◆ PROBLEM TO SOLVE:
Pull every line from the records that has the word "data" in it.

◆ TASK MATERIAL:
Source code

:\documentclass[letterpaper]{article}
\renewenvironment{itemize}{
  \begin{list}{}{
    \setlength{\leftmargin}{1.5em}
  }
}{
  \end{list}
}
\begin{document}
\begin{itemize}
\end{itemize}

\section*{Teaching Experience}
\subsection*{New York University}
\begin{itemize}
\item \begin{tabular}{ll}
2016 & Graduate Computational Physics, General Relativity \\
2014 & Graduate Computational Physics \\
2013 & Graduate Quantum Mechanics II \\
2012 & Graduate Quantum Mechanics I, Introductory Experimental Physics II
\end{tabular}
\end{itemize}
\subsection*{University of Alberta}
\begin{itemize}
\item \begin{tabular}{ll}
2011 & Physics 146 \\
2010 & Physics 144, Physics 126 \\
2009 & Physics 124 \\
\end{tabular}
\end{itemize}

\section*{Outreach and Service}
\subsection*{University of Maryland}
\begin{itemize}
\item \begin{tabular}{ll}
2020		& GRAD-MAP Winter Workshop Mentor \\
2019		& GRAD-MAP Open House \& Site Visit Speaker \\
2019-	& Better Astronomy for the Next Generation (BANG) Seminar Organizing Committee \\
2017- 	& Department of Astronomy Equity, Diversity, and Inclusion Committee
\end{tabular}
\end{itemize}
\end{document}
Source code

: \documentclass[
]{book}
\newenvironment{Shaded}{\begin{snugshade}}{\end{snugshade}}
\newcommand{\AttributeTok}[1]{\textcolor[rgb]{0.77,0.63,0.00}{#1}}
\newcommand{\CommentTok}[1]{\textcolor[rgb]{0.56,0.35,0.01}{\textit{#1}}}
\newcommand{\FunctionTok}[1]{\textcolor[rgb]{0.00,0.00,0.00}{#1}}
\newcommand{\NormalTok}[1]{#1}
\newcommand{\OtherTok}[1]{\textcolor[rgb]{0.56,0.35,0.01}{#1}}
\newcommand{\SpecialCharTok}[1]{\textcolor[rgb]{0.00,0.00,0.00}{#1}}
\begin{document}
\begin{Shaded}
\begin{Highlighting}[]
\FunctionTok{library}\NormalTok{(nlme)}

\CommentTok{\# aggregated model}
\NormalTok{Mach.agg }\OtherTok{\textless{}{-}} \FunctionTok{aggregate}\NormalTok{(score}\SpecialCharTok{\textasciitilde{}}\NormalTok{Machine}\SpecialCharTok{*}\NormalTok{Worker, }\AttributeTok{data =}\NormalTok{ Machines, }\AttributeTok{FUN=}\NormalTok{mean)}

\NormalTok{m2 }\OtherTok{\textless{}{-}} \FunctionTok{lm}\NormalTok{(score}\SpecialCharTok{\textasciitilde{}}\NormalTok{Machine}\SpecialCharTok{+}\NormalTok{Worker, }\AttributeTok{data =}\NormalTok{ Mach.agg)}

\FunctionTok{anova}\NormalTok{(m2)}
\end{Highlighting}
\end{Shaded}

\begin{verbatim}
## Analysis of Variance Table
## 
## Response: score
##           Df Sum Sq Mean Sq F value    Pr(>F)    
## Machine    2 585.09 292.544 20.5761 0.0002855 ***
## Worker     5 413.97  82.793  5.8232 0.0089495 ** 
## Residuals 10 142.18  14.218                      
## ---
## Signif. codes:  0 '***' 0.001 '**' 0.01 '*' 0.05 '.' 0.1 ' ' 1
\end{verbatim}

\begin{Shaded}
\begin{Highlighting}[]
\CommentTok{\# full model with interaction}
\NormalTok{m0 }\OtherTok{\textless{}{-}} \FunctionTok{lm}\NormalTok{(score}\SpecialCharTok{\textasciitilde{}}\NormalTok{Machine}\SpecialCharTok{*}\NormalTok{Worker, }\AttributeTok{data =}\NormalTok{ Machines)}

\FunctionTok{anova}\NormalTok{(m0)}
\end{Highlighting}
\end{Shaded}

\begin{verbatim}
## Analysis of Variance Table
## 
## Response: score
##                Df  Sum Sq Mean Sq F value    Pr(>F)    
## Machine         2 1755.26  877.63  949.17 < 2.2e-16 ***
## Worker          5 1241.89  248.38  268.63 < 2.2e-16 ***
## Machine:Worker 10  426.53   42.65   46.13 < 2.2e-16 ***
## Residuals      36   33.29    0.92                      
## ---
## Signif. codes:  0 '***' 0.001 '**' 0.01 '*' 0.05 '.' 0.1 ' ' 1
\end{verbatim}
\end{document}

◆ RESULT OF THIS TASK:
\NormalTok{Mach.agg }\OtherTok{\textless{}{-}} \FunctionTok{aggregate}\NormalTok{(score}\SpecialCharTok{\textasciitilde{}}\NormalTok{Machine}\SpecialCharTok{*}\NormalTok{Worker, }\AttributeTok{data =}\NormalTok{ Machines, }\AttributeTok{FUN=}\NormalTok{mean)}
\NormalTok{m2 }\OtherTok{\textless{}{-}} \FunctionTok{lm}\NormalTok{(score}\SpecialCharTok{\textasciitilde{}}\NormalTok{Machine}\SpecialCharTok{+}\NormalTok{Worker, }\AttributeTok{data =}\NormalTok{ Mach.agg)}
\NormalTok{m0 }\OtherTok{\textless{}{-}} \FunctionTok{lm}\NormalTok{(score}\SpecialCharTok{\textasciitilde{}}\NormalTok{Machine}\SpecialCharTok{*}\NormalTok{Worker, }\AttributeTok{data =}\NormalTok{ Machines)}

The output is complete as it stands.